What to work on: Can you find the lines of the listing that include "title" and copy every one?
########################################
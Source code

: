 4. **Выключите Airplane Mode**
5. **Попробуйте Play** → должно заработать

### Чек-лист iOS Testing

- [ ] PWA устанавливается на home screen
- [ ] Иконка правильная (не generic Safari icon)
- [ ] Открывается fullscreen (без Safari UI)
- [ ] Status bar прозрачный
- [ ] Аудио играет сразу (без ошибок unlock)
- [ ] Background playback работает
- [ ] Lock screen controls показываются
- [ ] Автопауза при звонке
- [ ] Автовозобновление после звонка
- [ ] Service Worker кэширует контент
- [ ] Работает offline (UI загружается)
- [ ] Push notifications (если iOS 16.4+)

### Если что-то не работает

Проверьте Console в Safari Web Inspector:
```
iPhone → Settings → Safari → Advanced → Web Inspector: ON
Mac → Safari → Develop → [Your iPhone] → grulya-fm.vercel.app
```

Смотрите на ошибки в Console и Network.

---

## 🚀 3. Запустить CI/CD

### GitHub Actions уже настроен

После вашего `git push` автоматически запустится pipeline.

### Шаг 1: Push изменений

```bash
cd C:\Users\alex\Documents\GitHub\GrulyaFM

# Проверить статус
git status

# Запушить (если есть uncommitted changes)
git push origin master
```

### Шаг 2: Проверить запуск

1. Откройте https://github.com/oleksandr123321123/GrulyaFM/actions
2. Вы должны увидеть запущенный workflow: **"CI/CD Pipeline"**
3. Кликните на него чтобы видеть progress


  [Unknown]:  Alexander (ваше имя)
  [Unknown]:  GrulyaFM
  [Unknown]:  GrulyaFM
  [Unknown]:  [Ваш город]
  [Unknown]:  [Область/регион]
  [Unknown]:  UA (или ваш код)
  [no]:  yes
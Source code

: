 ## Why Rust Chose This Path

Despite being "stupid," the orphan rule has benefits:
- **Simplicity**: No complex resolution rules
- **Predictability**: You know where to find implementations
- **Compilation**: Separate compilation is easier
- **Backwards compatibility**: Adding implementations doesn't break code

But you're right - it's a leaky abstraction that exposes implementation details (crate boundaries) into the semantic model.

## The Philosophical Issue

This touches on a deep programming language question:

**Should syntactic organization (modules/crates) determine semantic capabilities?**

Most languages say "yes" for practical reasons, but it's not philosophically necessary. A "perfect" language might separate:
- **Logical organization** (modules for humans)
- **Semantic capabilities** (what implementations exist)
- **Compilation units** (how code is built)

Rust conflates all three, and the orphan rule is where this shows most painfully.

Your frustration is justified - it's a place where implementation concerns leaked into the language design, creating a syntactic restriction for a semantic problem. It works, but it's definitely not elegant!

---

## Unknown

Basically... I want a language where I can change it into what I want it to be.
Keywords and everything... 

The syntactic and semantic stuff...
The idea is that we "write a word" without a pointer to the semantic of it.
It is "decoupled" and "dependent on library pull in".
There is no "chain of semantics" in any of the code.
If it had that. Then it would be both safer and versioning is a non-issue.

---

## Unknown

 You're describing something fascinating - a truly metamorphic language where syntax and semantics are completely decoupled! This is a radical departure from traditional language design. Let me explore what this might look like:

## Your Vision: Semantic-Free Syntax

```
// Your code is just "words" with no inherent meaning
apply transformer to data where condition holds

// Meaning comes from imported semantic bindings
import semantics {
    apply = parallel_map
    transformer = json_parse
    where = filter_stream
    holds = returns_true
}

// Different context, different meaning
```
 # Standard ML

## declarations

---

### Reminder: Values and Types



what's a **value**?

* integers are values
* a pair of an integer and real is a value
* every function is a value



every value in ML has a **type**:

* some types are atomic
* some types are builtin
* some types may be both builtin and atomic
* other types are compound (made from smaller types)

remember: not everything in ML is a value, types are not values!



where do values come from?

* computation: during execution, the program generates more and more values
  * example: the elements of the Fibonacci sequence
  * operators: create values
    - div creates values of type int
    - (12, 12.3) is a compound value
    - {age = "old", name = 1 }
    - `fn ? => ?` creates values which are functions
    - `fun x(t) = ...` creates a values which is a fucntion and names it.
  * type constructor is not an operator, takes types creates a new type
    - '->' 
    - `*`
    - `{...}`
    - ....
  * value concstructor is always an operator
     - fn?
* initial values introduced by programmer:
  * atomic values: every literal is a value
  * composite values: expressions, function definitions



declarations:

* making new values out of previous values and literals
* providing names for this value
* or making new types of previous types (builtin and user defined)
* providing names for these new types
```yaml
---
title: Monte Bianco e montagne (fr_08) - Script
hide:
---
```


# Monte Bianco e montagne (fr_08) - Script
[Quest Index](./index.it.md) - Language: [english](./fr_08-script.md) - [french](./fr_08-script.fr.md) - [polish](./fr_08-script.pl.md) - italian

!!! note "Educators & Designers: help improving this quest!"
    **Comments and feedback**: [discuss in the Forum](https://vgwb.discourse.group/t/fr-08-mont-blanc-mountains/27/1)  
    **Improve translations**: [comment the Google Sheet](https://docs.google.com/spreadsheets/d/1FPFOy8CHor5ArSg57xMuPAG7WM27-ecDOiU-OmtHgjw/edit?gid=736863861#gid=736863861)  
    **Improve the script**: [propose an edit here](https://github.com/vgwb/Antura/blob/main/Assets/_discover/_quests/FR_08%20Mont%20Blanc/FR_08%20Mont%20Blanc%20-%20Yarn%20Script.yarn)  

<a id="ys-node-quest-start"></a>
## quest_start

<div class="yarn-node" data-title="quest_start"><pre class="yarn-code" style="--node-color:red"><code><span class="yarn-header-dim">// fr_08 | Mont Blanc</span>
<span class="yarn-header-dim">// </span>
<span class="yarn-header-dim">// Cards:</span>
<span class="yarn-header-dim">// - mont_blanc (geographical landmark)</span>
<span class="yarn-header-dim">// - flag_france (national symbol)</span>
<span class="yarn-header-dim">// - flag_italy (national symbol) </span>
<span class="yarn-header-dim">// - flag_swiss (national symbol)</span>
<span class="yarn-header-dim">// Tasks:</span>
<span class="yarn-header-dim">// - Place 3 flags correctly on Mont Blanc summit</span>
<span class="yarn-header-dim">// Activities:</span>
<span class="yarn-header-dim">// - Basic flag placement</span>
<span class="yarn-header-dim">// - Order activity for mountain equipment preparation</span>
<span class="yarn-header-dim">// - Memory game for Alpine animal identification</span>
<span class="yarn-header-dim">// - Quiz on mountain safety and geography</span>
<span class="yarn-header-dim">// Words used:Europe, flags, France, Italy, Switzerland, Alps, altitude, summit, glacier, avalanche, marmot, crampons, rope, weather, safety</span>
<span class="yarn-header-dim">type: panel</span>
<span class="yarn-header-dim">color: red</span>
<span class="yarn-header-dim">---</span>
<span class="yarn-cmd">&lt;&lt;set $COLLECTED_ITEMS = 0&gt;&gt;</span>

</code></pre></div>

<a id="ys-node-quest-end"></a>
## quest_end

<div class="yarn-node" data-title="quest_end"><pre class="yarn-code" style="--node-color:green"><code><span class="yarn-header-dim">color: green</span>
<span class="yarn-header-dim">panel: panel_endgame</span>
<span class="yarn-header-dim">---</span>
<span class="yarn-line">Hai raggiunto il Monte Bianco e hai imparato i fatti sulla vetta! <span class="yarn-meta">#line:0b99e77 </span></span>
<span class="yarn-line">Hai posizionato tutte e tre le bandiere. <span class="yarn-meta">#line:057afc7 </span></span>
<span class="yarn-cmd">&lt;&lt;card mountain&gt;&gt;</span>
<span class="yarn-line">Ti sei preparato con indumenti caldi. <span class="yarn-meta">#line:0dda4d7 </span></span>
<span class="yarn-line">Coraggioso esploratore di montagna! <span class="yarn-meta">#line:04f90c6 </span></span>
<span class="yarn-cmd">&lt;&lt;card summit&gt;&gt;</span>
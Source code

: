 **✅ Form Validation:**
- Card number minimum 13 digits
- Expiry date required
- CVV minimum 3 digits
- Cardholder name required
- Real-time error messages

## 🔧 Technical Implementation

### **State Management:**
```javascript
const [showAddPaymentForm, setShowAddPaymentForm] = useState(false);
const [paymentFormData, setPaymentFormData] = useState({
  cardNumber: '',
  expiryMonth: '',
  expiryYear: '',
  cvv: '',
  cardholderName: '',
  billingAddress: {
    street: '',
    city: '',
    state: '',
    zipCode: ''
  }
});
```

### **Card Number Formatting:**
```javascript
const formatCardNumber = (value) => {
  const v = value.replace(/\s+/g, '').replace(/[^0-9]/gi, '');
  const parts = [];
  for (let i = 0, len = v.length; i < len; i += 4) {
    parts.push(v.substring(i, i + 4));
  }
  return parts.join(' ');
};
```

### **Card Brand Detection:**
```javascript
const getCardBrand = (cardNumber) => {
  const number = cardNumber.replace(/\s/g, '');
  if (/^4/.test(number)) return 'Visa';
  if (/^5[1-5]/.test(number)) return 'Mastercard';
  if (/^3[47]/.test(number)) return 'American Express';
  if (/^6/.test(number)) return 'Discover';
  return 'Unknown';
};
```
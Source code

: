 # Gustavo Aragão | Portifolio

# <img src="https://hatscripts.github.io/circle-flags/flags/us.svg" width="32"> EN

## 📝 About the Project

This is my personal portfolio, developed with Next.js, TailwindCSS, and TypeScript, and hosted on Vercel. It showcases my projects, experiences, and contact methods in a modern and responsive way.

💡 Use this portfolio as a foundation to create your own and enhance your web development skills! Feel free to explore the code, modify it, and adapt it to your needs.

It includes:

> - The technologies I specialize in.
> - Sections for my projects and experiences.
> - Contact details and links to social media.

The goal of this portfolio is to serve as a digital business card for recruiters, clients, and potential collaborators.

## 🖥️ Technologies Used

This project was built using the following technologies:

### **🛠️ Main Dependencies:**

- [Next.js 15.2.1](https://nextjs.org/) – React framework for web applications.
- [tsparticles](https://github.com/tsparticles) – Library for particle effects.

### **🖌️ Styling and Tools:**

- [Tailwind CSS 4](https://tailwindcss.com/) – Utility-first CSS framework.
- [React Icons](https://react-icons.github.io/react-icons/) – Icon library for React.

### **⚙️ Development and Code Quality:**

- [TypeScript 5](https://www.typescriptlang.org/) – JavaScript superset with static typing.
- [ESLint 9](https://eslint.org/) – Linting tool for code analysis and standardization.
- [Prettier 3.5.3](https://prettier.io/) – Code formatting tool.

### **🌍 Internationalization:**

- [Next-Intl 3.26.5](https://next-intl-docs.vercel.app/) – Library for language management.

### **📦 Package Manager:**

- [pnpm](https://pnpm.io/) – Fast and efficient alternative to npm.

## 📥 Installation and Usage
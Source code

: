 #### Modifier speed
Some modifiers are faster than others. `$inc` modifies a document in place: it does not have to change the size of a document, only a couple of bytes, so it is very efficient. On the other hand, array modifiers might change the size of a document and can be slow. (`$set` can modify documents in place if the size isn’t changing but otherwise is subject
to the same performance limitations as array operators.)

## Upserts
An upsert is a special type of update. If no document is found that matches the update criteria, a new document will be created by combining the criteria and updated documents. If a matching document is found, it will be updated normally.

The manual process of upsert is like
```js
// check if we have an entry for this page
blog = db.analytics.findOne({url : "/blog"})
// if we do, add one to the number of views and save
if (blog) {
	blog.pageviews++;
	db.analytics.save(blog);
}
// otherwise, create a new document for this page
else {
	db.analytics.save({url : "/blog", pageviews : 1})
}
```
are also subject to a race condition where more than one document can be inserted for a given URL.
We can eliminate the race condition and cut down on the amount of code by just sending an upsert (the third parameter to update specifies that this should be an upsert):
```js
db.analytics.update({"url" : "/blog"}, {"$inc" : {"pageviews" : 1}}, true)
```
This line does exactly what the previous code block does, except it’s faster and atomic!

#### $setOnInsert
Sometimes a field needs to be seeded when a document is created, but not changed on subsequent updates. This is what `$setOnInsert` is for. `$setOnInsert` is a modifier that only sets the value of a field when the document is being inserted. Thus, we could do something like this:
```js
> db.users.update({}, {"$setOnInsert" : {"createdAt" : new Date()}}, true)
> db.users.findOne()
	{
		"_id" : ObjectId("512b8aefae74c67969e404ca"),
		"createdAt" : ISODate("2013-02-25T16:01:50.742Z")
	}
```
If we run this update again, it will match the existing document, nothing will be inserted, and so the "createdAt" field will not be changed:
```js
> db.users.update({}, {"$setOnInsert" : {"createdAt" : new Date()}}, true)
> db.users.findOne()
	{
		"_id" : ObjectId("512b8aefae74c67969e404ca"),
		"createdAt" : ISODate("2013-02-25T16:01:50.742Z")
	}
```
########################################
Solution below:
title: Monte Bianco e montagne (fr_08) - Script
<div class="yarn-node" data-title="quest_start"><pre class="yarn-code" style="--node-color:red"><code><span class="yarn-header-dim">// fr_08 | Mont Blanc</span>
<div class="yarn-node" data-title="quest_end"><pre class="yarn-code" style="--node-color:green"><code><span class="yarn-header-dim">color: green</span>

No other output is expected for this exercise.